There are several ways to measure coverage. Above I demonstrated "line" coverage, in other words, measuring coverage as a percentage of the total lines in the program exercised by tests. Another common metric is "branch coverage".
Branch coverage essentially counts the number of "paths" through the program that are covered. At each point where a decision is made (if-statements, switch-statements, and so on) it counts how many of the possibilities are run by the test suite, and how many are not. The code coverage then becomes the fraction of covered paths. In the example above, the branch coverage would be 50%.
One of the traps that developers and organizations sometimes fall into is "chasing" 100% code coverage. It seems strange to think that we might not want 100% coverage, why wouldn't we? Clearly our test suite above would have been improved by adding another test that passed "George" as the name, right? Maybe not. We have to consider the cost of that additional test, and this isn't always simple to do. There are several costs we have to consider here:
The first is pretty simple, if the developer earns $N/hr and a test took X hours to write then the test cost $NX. If we know about how much a test will cost, we need to ask ourselves (preferably before we write it) how much it is worth. A test that verifies extremely simple code may not be worth very much, and we should be cognizant of this fact.

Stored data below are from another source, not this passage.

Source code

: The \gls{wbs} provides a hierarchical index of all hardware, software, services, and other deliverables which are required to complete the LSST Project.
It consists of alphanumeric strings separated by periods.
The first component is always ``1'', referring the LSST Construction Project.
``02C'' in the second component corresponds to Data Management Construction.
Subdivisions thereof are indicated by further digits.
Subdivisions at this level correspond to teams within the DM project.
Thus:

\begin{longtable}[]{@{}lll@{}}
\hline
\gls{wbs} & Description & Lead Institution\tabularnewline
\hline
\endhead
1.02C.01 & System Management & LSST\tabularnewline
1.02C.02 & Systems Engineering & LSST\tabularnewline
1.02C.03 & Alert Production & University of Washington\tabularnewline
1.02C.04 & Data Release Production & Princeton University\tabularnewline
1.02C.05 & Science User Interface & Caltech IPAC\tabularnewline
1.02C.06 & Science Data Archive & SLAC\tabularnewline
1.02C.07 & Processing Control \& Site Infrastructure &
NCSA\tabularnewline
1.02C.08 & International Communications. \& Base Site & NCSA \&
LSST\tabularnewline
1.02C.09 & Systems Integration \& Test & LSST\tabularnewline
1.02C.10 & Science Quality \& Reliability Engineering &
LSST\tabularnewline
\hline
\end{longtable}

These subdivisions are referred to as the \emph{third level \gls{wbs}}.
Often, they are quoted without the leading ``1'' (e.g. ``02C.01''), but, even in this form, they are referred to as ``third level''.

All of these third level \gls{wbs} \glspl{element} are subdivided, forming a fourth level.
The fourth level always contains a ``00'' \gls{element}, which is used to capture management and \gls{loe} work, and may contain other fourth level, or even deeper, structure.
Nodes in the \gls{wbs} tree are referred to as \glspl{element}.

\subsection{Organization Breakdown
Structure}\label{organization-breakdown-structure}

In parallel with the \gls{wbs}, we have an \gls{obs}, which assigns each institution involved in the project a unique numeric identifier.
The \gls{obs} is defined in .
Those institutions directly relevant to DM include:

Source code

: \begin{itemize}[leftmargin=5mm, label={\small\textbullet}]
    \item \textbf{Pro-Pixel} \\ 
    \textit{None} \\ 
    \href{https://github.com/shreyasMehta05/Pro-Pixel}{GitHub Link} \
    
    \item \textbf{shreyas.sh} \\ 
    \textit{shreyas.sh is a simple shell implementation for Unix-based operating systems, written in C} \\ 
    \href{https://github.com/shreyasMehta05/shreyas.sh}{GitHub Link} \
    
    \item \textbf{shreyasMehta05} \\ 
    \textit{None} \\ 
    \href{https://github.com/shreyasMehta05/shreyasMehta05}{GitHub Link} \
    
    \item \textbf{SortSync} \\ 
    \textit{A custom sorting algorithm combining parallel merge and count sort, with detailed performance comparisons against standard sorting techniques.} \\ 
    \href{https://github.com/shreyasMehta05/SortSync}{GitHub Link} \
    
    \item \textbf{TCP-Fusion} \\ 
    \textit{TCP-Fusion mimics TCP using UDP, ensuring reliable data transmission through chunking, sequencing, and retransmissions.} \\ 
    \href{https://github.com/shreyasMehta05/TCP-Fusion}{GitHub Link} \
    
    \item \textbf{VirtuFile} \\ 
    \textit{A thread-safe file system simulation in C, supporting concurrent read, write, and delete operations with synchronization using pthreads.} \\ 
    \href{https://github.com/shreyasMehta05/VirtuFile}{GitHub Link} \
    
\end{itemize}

The second cost listed above might sound familiar if you've taken an economics course. The idea behind "opportunity cost" is that if you choose to do a thing you give up the opportunity to do something else, at least during the time you spend doing the thing you chose to do. So, as a developer, if I choose to add another test for a section of code I am giving up the opportunity to spend that time adding an additional feature to my software, or adding a test to another section of code, etc. So, again, when we consider adding additional tests to try to achieve 100% coverage we need to ask ourselves if doing so is really the most valuable use of our time.
Finally, direct and opportunity costs don't end once the code (or test) is written. Software must be maintained, bugs must be fixed, features must be added. Every line of code we add today will continue to incur costs into the future. So when we "chase" 100% coverage we might consider the costs acceptable today, but if we fail to consider the costs we (or our organizations) will pay tomorrow, we may still end up overpaying for test coverage.